Hendler, Ori
PhD student
- hendlero@post.bgu.ac.il
- Office
- 54/321
- Website
- https://www.facebook.com/ori.hendler.79
- Research topics
Visual search is a goal-oriented activity we perform daily. It involves active scanning of the environment, with the goal of locating objects of interest in the background of irrelevant distractors. Our research focuses on studying the computational mechanism underlying pop-out visual search.
In a pop-out task, the deviant object swiftly stands out and can be located with high fidelity. A widely accepted theory asserts that pop-out is computed by a winner-take-all competition between contextually modulated cells. However, past studies have shown that the ability of the winner-take-all mechanisms to accumulate information from large populations of neurons is limited; thus, raising the question of whether winner-take-all can underlie pop-out visual search.
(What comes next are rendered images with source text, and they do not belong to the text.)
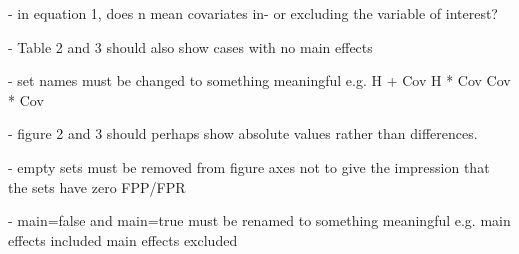 - in equation 1, does n mean covariates in- or excluding the variable of interest?

- Table 2 and 3 should also show cases with no main effects

- set names must be changed to something meaningful e.g.
H + Cov
H * Cov
Cov * Cov

- figure 2 and 3 should perhaps show absolute values rather than differences. 

- empty sets must be removed from figure axes not to give the impression that the sets have zero FPP/FPR

- main=false and main=true must be renamed to something meaningful e.g.
 main effects included
main effects excluded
To address this question, we studied the pop-out task from the perspective of a readout mechanism and investigated the accuracy with which a winner-take-all mechanism can detect the deviant stimulus. We find that the performance of the winner-take-all deteriorates rapidly when the number of distractors is increased while improving slowly with the number of neurons in each population. Moreover, applying the winner-take-all readout to electrophysiological data reveals that the inherent neuronal heterogeneity prevents the winner-take-all mechanism from achieving reasonable performance even in simple tasks with a small number of distractors.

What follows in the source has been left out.